## Record excerpts
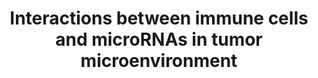 ---
annotations:
- id: CL:0000903
  parent: native cell
  type: Cell Type Ontology
  value: natural T-regulatory cell
- id: DOID:162
  parent: disease of cellular proliferation
  type: Disease Ontology
  value: cancer
- id: CL:0000145
  parent: native cell
  type: Cell Type Ontology
  value: professional antigen presenting cell
- id: PW:0000023
  parent: regulatory pathway
  type: Pathway Ontology
  value: immune response pathway
- id: CL:0000623
  parent: native cell
  type: Cell Type Ontology
  value: natural killer cell
- id: CL:0000084
  parent: native cell
  type: Cell Type Ontology
  value: T cell
- id: PW:0000825
  parent: regulatory pathway
  type: Pathway Ontology
  value: antigen processing and presentation pathway
- id: CL:0001063
  type: Cell Type Ontology
  value: neoplastic cell
- id: CL:0000542
  parent: native cell
  type: Cell Type Ontology
  value: lymphocyte
- id: CL:0000235
  parent: native cell
  type: Cell Type Ontology
  value: macrophage
authors:
- Khanspers
- DeSl
- Eweitz
citedin:
- link: PMC9138293
  title: 'An NF-κB- and Therapy-Related Regulatory Network in Glioma: A Potential
    Mechanism of Action for Natural Antiglioma Agents (2022)'
- link: PMC8751594
  title: DNA methylation of ARHGAP30 is negatively associated with ARHGAP30 expression
    in lung adenocarcinoma, which reduces tumor immunity and is detrimental to patient
    survival (2021)
communities:
- CPTAC
- ExRNA
description: The interplay between immune cells and microRNAs in the tumor microenvironment
  (TME). MRX34 and MRG‐106 (cobomarsen) are miRNA therapeutic agents. Adapted from
  figure 1 in [Cortez et al](https://www.ncbi.nlm.nih.gov/pubmed/30578699).
last-edited: 2025-03-03
ndex: e67a05e2-8b6b-11eb-9e72-0ac135e8bacf
organisms:
- Homo sapiens
redirect_from:
- /index.php/Pathway:WP4559
- /instance/WP4559
- /instance/WP4559_r137119
revision: r137119
schema-jsonld:
- '@context': https://schema.org/
  '@id': https://wikipathways.github.io/pathways/WP4559.html
  '@type': Dataset
  creator:
    '@type': Organization
    name: WikiPathways
  description: The interplay between immune cells and microRNAs in the tumor microenvironment
    (TME). MRX34 and MRG‐106 (cobomarsen) are miRNA therapeutic agents. Adapted from
    figure 1 in [Cortez et al](https://www.ncbi.nlm.nih.gov/pubmed/30578699).
  keywords:
  - CCL2
  - CCL5
  - CD274
  - CD80
  - CD86
  - CTLA4
  - CXCL10
  - IL2RA
  - IL2RB
  - IL2RG
  - IL4
  - IL4R
  - IRAK4
  - LPS
  - MIR138-1
  - MIR138-2
  - MIR146A
  - MIR200A
  - MIR200B
  - MIR200C
  - MIR203A
  - MIR203B
  - MIR21
  - MIR210
  - MIR212
  - MIR214
  - MIR23A
  - MIR24-1
  - MIR24-2
  - MIR27A
  - MIR29A
  - MIR34A
  - MIRLET7D
  - NFKB1
  - NFKB2
  - PDCD1
  - PIAS3
  - SOCS1
  - STAT3
  - STAT6
  - TGFB1
  - TGFB2
  - TGFB3
  - TGFBR2
  - TLR4
  - TLR7
  - TLR8
  - TRA
  - TRAF6
  - TRB
  license: CC0
  name: Interactions between immune cells and microRNAs in tumor microenvironment
seo: CreativeWork
title: Interactions between immune cells and microRNAs in tumor microenvironment
wpid: WP4559
---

## Required action
From the first line to the last, repeat the records exactly, leaving out the pictures.

## Result of this task
 ---
annotations:
- id: CL:0000903
  parent: native cell
  type: Cell Type Ontology
  value: natural T-regulatory cell
- id: DOID:162
  parent: disease of cellular proliferation
  type: Disease Ontology
  value: cancer
- id: CL:0000145
  parent: native cell
  type: Cell Type Ontology
  value: professional antigen presenting cell
- id: PW:0000023
  parent: regulatory pathway
  type: Pathway Ontology
  value: immune response pathway
- id: CL:0000623
  parent: native cell
  type: Cell Type Ontology
  value: natural killer cell
- id: CL:0000084
  parent: native cell
  type: Cell Type Ontology
  value: T cell
- id: PW:0000825
  parent: regulatory pathway
  type: Pathway Ontology
  value: antigen processing and presentation pathway
- id: CL:0001063
  type: Cell Type Ontology
  value: neoplastic cell
- id: CL:0000542
  parent: native cell
  type: Cell Type Ontology
  value: lymphocyte
- id: CL:0000235
  parent: native cell
  type: Cell Type Ontology
  value: macrophage
authors:
- Khanspers
- DeSl
- Eweitz
citedin:
- link: PMC9138293
  title: 'An NF-κB- and Therapy-Related Regulatory Network in Glioma: A Potential
    Mechanism of Action for Natural Antiglioma Agents (2022)'
- link: PMC8751594
  title: DNA methylation of ARHGAP30 is negatively associated with ARHGAP30 expression
    in lung adenocarcinoma, which reduces tumor immunity and is detrimental to patient
    survival (2021)
communities:
- CPTAC
- ExRNA
description: The interplay between immune cells and microRNAs in the tumor microenvironment
  (TME). MRX34 and MRG‐106 (cobomarsen) are miRNA therapeutic agents. Adapted from
  figure 1 in [Cortez et al](https://www.ncbi.nlm.nih.gov/pubmed/30578699).
last-edited: 2025-03-03
ndex: e67a05e2-8b6b-11eb-9e72-0ac135e8bacf
organisms:
- Homo sapiens
redirect_from:
- /index.php/Pathway:WP4559
- /instance/WP4559
- /instance/WP4559_r137119
revision: r137119
schema-jsonld:
- '@context': https://schema.org/
  '@id': https://wikipathways.github.io/pathways/WP4559.html
  '@type': Dataset
  creator:
    '@type': Organization
    name: WikiPathways
  description: The interplay between immune cells and microRNAs in the tumor microenvironment
    (TME). MRX34 and MRG‐106 (cobomarsen) are miRNA therapeutic agents. Adapted from
    figure 1 in [Cortez et al](https://www.ncbi.nlm.nih.gov/pubmed/30578699).
  keywords:
  - CCL2
  - CCL5
  - CD274
  - CD80
  - CD86
  - CTLA4
  - CXCL10
  - IL2RA
  - IL2RB
  - IL2RG
  - IL4
  - IL4R
  - IRAK4
  - LPS
  - MIR138-1
  - MIR138-2
  - MIR146A
  - MIR200A
  - MIR200B
  - MIR200C
  - MIR203A
  - MIR203B
  - MIR21
  - MIR210
  - MIR212
  - MIR214
  - MIR23A
  - MIR24-1
  - MIR24-2
  - MIR27A
  - MIR29A
  - MIR34A
  - MIRLET7D
  - NFKB1
  - NFKB2
  - PDCD1
  - PIAS3
  - SOCS1
  - STAT3
  - STAT6
  - TGFB1
  - TGFB2
  - TGFB3
  - TGFBR2
  - TLR4
  - TLR7
  - TLR8
  - TRA
  - TRAF6
  - TRB
  license: CC0
  name: Interactions between immune cells and microRNAs in tumor microenvironment
seo: CreativeWork
title: Interactions between immune cells and microRNAs in tumor microenvironment
wpid: WP4559
---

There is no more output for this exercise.